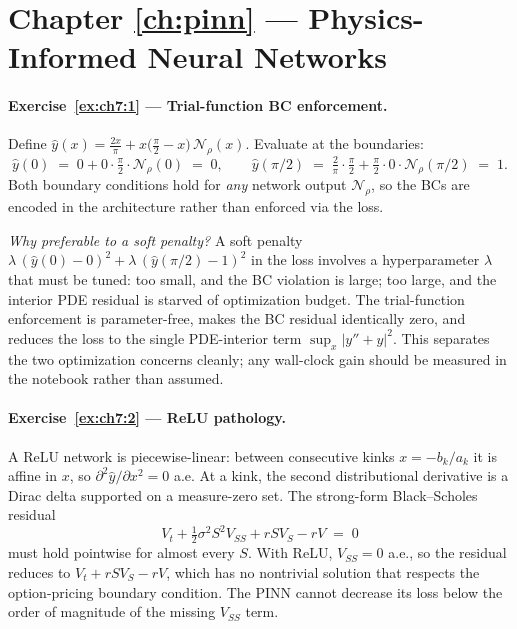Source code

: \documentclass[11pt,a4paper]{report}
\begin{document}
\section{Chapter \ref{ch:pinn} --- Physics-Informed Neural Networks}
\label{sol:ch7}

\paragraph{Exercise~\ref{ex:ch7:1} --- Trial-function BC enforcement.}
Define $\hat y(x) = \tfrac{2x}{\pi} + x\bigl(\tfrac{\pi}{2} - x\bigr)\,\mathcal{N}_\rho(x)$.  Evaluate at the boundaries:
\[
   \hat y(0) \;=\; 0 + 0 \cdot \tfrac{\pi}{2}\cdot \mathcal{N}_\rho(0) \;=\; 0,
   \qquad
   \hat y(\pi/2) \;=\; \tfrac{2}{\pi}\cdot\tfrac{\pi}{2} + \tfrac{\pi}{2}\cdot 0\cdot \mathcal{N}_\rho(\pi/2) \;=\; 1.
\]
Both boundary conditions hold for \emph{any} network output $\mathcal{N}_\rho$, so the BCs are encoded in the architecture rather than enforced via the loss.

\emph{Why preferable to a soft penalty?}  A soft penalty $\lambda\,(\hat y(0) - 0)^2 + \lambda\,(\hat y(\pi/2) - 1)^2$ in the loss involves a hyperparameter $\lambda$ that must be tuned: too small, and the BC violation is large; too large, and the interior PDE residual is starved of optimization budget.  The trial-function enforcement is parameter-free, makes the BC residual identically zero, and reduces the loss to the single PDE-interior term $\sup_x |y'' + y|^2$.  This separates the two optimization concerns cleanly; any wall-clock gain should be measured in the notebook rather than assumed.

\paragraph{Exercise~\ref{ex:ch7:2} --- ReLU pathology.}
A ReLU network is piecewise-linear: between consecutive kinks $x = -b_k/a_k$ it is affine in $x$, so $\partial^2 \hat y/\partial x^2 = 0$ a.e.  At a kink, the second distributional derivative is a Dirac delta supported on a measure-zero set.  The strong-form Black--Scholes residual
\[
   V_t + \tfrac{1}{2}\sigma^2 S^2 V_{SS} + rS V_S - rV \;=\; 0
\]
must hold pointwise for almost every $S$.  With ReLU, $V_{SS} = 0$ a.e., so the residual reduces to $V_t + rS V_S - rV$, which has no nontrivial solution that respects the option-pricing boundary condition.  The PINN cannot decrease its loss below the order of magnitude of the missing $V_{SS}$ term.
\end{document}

* * *

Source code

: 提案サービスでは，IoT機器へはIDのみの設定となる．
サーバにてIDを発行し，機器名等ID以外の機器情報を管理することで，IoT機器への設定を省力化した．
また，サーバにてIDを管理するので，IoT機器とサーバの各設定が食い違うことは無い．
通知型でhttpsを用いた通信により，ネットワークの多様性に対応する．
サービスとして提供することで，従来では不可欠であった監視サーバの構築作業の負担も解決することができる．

--

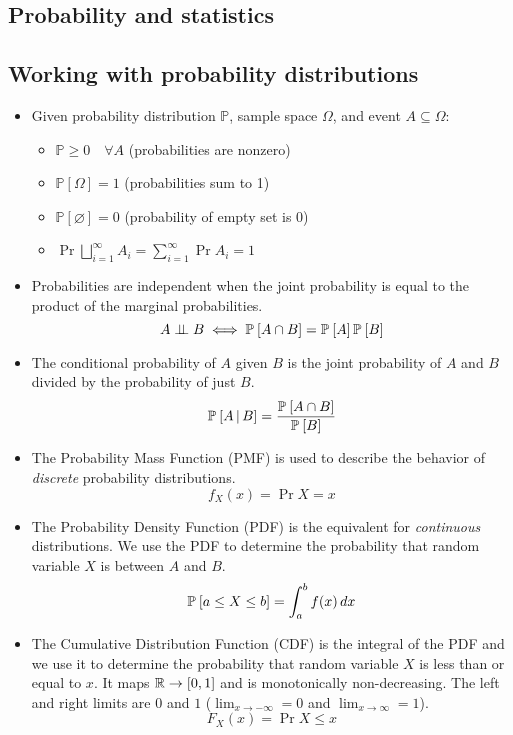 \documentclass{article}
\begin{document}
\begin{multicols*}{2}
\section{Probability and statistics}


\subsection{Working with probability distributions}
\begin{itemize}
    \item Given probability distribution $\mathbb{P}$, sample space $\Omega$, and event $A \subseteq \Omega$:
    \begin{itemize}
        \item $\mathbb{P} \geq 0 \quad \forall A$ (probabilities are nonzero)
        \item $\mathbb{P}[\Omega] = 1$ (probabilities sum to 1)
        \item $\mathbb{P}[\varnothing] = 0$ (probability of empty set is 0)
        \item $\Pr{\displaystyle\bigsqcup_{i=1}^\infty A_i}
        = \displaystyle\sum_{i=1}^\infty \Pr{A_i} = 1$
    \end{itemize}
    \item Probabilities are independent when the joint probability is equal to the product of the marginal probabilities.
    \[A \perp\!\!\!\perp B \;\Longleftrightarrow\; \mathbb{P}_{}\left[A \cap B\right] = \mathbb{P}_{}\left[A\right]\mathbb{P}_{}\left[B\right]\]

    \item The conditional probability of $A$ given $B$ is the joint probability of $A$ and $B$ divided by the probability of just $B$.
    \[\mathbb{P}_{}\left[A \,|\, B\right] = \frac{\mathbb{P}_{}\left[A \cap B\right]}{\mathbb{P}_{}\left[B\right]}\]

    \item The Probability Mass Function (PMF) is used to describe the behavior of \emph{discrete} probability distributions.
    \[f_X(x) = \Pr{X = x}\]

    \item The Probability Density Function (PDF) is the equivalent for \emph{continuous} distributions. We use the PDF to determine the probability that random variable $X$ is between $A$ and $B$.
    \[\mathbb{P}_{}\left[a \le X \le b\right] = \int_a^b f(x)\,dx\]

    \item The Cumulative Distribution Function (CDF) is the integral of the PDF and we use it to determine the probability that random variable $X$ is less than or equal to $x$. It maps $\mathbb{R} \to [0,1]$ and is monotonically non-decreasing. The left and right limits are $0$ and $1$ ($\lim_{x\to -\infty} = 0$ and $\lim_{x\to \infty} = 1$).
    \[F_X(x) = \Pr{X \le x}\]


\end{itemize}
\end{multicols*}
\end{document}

ABOUT THIS TASK: From the listing above, return the lines starting at the one with "通知型でhttpsを用いた通信により，ネットワークの多様性に対応する．" and ending at the one with "サービスとして提供することで", both kept, exactly as they appear and nothing more.

ANSWER SPACE:
通知型でhttpsを用いた通信により，ネットワークの多様性に対応する．
サービスとして提供することで，従来では不可欠であった監視サーバの構築作業の負担も解決することができる．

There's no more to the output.